▶ _WHAT YOU ARE ASKED TO DO_
Transcribe the lines from the start of the data below through the line with "Power can be", word for word and nothing more.

▶ _Dataset entries_
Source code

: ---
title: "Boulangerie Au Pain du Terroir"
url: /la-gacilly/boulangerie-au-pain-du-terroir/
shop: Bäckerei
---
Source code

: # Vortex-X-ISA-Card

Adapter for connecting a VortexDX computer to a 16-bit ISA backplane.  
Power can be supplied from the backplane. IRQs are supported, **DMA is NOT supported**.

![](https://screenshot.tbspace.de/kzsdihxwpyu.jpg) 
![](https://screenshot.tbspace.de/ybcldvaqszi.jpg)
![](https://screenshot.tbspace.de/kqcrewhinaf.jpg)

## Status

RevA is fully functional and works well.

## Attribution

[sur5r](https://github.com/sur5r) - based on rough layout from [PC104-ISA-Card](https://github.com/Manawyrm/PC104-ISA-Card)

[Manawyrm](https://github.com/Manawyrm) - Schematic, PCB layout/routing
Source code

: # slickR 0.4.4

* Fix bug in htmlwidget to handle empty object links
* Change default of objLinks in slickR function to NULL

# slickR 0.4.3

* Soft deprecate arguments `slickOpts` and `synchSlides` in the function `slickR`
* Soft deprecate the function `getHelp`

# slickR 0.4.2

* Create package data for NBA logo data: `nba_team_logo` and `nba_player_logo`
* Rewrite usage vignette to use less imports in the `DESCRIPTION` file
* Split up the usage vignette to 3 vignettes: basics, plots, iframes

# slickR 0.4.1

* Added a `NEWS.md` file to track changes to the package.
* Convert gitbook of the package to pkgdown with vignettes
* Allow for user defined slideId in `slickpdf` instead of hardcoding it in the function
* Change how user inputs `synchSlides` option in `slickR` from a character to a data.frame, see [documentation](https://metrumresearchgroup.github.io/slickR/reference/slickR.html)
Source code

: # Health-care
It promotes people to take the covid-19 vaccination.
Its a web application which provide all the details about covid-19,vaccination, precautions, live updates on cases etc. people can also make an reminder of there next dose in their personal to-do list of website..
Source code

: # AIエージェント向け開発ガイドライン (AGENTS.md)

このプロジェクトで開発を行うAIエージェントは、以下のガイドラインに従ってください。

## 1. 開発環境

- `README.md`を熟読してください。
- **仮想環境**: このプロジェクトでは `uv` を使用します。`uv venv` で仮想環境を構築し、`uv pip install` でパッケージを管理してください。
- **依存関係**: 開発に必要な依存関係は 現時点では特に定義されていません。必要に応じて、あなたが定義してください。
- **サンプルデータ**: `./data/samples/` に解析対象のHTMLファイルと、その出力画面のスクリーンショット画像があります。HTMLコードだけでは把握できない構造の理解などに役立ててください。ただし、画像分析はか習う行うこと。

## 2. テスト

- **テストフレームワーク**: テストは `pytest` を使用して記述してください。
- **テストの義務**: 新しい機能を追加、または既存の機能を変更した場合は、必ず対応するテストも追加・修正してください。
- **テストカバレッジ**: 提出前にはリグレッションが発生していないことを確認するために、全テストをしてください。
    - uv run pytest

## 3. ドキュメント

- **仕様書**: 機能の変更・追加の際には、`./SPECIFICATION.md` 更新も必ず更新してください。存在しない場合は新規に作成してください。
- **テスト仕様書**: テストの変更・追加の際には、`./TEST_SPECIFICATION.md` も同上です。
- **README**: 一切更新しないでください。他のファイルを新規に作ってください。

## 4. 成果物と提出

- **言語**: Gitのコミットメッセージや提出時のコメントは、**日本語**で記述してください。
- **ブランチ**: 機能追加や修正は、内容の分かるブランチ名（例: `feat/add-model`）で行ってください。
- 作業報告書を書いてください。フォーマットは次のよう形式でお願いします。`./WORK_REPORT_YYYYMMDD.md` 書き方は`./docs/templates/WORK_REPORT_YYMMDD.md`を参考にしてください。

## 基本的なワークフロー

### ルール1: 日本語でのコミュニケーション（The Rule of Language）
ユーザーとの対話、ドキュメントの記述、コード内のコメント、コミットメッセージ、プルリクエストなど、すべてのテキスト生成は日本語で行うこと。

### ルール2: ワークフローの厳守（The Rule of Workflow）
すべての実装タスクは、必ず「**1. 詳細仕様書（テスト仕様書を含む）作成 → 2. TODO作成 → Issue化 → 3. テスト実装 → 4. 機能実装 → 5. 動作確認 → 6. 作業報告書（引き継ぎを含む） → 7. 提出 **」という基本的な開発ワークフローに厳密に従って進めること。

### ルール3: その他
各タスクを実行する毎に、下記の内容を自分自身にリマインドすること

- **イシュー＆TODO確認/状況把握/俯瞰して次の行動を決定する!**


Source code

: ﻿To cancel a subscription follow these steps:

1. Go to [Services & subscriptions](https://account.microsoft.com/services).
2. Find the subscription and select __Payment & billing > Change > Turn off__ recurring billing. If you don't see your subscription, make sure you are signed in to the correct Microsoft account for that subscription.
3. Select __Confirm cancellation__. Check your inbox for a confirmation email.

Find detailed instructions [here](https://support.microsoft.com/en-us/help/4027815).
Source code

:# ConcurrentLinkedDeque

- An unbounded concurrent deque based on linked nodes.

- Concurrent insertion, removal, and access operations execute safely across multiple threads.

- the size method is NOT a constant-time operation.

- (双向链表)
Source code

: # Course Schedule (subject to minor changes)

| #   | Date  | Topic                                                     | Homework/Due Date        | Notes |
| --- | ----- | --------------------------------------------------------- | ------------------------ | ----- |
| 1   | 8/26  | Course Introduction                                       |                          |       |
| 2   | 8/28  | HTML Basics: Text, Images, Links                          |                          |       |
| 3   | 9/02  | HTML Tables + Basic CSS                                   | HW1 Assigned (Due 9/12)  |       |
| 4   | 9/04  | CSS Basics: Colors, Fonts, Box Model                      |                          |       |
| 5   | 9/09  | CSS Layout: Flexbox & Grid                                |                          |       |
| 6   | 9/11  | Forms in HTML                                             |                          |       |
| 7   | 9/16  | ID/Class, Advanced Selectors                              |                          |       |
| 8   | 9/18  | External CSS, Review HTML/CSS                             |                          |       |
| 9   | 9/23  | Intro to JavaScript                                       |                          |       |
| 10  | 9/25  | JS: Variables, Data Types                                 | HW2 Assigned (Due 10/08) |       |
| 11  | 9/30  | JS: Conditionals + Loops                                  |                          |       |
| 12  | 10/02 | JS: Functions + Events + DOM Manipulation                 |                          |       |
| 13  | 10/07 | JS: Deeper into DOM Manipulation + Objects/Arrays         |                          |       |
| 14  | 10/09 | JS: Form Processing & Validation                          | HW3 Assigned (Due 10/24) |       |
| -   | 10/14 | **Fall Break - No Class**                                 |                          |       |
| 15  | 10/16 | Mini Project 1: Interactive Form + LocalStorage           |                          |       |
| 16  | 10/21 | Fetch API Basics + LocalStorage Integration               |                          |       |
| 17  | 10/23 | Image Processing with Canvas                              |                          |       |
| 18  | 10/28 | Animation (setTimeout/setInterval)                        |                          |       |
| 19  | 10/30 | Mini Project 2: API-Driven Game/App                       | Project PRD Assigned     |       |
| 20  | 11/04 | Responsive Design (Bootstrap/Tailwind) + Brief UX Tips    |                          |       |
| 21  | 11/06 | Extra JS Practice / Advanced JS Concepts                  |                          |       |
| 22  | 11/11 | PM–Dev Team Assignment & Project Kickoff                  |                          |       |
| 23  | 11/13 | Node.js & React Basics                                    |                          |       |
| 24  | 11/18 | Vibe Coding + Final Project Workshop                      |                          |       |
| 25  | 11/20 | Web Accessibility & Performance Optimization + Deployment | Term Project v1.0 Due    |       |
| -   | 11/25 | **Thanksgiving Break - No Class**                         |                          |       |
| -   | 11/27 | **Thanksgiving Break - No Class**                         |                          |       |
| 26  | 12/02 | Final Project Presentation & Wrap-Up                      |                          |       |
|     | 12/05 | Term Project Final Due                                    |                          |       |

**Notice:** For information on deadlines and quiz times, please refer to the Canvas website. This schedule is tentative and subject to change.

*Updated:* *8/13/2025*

▶ _RESULT OF THE TASK_
Source code

: ---
title: "Boulangerie Au Pain du Terroir"
url: /la-gacilly/boulangerie-au-pain-du-terroir/
shop: Bäckerei
---
Source code

: # Vortex-X-ISA-Card

Adapter for connecting a VortexDX computer to a 16-bit ISA backplane.  
Power can be supplied from the backplane. IRQs are supported, **DMA is NOT supported**.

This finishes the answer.